Vers la fin de l'été, c'était la récolte de l'avoine. Une méthode semblable à la cueillette du foin était suivie, cependant que le grain devait être battu. Puis venait le tour des pommes de terre. Après que la tige principale de chaque plant eut été arrachée, la charrue était passée. «Ouoh ! Tout drette !», Criait régulièrement mon père. Les tubercules jaillissaient du sillon. Après les avoir recueillis en les empilant sur une traîne à cheval, on les mettait à sécher sur l'herbe. Chaque rang était ensuite bêché afin de trouver les pommes de terre que la charrue n'avait pas déterrées. À la fin de la journée, avec nos mains crevassées, nous enlevions la terre séchée accrochée aux légumes et nous les emminotions. Les «patates brisées», comme nous les appelions, étaient mises de côté afin d'être mangées en premier. Quel travail pour six ou sept sacs de jute brun qui ne valaient que quelques dollars !

Quelques beaux souvenirs

J'aimais bien aller aux fraises, puis aux bleuets et aux framboises, même si la cueillette des grosses fraises se faisait dans le foin long où apparaissaient parfois des couleuvres qui m'effrayaient. Avec ma soeur, et quelquefois avec ma mère, nous nous efforcions de trouver les clos où les petits fruits étaient abondants. Il fallait ensuite découvrir des talles bien garnies que l'on gardait soigneusement afin qu'elles ne soient pas dévalisées. Une partie de la récolte était vendue. Je ne me souviens plus de ce qu'il advenait des dollars que nous rapportait la vente.

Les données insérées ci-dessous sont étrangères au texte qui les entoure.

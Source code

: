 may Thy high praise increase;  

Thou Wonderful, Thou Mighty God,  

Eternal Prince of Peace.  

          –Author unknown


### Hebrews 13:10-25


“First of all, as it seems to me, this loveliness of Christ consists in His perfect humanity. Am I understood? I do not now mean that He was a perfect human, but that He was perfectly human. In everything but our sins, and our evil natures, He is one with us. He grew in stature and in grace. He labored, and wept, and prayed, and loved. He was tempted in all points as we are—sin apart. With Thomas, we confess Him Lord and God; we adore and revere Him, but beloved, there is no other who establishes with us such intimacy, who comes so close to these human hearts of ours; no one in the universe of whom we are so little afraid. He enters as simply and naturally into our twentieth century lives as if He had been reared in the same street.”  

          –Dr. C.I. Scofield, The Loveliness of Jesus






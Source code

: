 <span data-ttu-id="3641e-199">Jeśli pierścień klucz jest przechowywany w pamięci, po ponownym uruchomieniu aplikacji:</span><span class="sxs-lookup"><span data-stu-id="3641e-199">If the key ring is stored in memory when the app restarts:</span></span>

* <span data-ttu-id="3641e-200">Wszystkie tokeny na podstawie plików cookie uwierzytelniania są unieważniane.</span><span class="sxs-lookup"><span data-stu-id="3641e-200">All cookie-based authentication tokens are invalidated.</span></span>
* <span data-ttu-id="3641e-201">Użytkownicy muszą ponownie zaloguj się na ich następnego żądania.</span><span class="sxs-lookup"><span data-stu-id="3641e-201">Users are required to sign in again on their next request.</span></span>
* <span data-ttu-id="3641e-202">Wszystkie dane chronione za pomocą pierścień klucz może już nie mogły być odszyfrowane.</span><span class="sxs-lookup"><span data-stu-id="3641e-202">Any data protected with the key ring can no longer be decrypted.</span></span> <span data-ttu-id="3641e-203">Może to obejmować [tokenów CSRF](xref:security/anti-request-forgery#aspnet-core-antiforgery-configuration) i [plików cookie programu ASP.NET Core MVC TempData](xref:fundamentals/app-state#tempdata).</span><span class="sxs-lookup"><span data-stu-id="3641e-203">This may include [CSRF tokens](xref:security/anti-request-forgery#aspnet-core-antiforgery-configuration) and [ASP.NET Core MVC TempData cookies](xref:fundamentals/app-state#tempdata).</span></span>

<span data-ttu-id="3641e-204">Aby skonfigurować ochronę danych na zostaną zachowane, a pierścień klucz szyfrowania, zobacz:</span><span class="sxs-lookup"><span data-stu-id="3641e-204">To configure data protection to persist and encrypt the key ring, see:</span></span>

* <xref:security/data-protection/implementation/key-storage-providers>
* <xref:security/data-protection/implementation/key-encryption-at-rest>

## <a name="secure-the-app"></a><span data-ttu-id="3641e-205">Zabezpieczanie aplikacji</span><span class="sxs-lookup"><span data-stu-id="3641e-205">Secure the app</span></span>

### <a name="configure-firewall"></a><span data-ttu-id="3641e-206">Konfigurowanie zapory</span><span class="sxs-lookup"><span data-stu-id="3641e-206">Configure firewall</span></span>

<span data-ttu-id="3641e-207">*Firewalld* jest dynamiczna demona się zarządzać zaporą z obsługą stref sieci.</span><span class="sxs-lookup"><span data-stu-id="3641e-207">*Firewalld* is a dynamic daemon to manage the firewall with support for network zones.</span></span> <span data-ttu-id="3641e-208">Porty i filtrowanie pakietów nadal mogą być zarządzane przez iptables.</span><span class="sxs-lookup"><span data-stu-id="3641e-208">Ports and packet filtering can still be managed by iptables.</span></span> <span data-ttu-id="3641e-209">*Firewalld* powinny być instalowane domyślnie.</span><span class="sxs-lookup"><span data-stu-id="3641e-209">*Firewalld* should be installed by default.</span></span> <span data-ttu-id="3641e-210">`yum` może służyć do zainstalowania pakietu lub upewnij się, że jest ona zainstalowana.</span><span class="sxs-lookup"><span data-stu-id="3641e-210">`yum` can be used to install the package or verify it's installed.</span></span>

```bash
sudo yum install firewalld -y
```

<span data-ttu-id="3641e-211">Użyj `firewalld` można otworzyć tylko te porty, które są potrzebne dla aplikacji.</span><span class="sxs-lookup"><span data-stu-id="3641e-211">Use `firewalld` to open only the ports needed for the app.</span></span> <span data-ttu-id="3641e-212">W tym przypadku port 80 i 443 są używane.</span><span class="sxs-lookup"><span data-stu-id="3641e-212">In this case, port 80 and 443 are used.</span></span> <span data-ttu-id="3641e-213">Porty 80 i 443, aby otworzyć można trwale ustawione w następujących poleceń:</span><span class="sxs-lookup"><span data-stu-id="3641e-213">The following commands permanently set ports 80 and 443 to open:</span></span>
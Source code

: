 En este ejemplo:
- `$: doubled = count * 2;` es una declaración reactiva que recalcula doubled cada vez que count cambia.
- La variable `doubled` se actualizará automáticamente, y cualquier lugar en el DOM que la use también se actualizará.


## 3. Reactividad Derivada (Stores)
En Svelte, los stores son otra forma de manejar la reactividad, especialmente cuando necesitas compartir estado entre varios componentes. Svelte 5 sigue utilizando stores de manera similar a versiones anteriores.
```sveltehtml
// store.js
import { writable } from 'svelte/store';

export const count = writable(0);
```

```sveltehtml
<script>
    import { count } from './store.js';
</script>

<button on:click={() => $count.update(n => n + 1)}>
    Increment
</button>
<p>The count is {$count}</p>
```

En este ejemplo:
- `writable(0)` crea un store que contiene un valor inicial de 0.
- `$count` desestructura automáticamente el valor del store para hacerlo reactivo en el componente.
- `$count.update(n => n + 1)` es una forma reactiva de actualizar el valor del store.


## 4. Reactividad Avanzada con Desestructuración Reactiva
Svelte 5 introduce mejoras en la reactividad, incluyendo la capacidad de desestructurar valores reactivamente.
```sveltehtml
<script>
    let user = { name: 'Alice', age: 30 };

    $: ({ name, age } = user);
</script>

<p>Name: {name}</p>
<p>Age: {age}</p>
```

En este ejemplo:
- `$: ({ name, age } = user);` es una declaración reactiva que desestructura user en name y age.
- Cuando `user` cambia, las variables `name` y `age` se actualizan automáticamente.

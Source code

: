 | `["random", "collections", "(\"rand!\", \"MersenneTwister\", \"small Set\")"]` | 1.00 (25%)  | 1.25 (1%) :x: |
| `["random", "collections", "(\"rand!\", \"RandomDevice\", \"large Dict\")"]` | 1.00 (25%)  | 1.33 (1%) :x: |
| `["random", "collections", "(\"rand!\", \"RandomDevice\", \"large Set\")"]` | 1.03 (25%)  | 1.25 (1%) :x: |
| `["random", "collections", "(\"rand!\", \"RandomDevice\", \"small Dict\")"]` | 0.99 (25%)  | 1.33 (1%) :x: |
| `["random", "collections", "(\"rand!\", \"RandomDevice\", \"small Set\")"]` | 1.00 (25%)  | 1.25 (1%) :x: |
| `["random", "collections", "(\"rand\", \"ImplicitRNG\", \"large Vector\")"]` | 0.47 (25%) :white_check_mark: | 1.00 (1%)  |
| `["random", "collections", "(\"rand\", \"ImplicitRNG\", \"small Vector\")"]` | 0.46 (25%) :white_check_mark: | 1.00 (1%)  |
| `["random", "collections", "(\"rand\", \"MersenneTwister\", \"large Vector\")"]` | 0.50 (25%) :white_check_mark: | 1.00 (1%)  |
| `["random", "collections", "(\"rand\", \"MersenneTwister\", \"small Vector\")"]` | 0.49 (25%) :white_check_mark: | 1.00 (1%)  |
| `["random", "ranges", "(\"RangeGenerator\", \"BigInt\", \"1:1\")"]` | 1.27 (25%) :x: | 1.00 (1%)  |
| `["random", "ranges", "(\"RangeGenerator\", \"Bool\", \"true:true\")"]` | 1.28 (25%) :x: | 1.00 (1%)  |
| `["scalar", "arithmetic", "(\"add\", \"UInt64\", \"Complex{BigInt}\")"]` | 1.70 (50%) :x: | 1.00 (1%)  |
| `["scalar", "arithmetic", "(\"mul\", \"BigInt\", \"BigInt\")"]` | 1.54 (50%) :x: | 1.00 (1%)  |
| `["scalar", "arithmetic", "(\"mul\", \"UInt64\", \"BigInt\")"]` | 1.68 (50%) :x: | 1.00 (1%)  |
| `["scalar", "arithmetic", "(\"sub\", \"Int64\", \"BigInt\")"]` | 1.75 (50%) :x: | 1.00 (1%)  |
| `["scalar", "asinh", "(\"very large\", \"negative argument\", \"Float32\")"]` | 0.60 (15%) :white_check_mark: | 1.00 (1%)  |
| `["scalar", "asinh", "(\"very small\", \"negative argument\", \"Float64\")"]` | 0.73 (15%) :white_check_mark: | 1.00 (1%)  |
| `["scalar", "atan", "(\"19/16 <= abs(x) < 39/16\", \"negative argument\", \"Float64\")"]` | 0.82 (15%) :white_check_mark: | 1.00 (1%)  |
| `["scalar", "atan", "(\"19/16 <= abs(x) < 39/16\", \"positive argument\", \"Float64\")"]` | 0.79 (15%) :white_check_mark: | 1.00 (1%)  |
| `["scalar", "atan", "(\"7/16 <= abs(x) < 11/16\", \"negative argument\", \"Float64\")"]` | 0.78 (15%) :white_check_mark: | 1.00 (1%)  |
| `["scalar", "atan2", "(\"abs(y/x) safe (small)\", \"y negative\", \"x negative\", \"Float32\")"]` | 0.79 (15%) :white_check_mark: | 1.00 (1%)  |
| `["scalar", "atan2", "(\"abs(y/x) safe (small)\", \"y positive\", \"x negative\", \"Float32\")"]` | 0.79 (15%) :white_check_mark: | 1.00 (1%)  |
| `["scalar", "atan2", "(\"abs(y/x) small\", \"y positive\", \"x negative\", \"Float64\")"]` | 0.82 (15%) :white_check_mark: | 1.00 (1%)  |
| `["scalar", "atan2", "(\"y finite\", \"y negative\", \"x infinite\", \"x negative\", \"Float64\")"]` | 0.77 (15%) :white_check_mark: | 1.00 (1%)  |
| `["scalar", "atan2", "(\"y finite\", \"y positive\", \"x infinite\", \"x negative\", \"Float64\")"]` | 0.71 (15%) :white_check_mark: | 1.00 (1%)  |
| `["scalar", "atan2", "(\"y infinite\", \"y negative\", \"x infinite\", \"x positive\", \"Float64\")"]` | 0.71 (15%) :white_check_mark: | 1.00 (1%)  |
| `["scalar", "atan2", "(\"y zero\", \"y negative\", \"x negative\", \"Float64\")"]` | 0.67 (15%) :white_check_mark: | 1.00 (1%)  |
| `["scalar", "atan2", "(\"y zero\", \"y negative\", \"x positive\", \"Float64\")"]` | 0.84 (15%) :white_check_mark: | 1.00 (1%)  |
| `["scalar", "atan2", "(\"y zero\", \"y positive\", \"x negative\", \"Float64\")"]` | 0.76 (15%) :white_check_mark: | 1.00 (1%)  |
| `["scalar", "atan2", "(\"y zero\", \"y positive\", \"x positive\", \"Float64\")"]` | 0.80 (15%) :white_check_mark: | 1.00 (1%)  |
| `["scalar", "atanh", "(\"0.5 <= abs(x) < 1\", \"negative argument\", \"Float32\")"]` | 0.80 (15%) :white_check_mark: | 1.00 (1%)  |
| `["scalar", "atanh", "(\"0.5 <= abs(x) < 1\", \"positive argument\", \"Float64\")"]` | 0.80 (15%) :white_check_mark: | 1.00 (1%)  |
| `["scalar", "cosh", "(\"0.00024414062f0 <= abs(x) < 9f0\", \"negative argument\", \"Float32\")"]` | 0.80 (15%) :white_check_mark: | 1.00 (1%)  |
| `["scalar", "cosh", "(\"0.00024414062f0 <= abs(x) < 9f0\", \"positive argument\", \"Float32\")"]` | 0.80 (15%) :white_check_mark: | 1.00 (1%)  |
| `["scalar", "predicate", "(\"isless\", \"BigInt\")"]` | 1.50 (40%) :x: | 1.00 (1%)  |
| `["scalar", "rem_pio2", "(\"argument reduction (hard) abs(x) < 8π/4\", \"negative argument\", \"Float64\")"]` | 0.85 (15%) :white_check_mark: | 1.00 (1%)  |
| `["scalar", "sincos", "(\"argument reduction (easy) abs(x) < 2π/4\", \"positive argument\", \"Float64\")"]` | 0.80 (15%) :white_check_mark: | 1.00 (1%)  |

À l'occasion, ma mère me préparait un goûter que j'arrosais d'une boisson gazeuse ; quel régal c'était ! Il y avait aussi la venue de la visite, ou les enivrements occasionnels de mon père, qui me donnaient congé. À moins que ça ne soit la vierge pèlerine que nous passions de maison en maison. Ou les grands pèlerinages à Sainte-Anne-de-Beaupré ou à Notre-Dame-du-Cap.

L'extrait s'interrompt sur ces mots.